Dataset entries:
┌────────

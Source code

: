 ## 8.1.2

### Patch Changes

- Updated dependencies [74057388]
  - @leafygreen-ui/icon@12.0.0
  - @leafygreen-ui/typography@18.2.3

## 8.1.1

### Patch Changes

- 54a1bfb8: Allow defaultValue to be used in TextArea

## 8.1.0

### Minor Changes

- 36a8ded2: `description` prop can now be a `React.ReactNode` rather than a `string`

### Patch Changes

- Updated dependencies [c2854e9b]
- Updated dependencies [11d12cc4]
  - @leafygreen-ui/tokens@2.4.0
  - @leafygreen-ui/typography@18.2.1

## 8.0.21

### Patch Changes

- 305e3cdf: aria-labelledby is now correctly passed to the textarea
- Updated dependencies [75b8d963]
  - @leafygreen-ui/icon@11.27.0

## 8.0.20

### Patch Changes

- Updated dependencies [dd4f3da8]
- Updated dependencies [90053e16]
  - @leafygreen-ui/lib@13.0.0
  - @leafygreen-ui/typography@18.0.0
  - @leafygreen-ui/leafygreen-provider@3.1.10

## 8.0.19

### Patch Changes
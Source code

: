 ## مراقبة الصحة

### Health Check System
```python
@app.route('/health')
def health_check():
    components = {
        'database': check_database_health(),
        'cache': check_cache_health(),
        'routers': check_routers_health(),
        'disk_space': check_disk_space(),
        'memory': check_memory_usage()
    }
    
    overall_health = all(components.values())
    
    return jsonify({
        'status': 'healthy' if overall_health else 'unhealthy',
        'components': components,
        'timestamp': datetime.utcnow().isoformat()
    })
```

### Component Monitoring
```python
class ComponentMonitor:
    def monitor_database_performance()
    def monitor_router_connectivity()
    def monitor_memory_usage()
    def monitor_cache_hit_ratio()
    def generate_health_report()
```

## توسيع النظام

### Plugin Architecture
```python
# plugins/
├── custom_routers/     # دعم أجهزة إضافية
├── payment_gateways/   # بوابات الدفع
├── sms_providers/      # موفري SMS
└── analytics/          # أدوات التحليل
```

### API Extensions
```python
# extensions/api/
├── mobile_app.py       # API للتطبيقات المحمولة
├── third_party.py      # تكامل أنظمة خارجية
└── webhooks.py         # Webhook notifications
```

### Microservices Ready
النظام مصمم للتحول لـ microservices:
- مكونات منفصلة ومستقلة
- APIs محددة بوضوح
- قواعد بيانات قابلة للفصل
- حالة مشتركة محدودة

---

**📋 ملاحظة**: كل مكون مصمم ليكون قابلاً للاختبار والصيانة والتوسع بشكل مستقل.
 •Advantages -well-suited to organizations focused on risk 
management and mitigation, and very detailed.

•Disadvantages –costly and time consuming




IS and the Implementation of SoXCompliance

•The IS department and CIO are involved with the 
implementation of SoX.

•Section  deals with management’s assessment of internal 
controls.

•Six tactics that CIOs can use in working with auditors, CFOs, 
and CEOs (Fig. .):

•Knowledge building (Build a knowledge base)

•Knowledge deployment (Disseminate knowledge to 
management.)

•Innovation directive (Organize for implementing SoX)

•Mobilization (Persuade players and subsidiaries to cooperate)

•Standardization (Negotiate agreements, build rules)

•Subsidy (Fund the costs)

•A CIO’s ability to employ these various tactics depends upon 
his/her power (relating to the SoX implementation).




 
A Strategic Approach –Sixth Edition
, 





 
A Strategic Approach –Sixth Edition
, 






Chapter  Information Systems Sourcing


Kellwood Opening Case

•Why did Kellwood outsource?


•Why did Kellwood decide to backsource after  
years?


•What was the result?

└────────

## ACTIVITY
Out of the records above, pull the lines that include the word "Updated".

## ANSWER FOR THIS EXERCISE
- Updated dependencies [74057388]
- Updated dependencies [c2854e9b]
- Updated dependencies [11d12cc4]
- Updated dependencies [75b8d963]
- Updated dependencies [dd4f3da8]
- Updated dependencies [90053e16]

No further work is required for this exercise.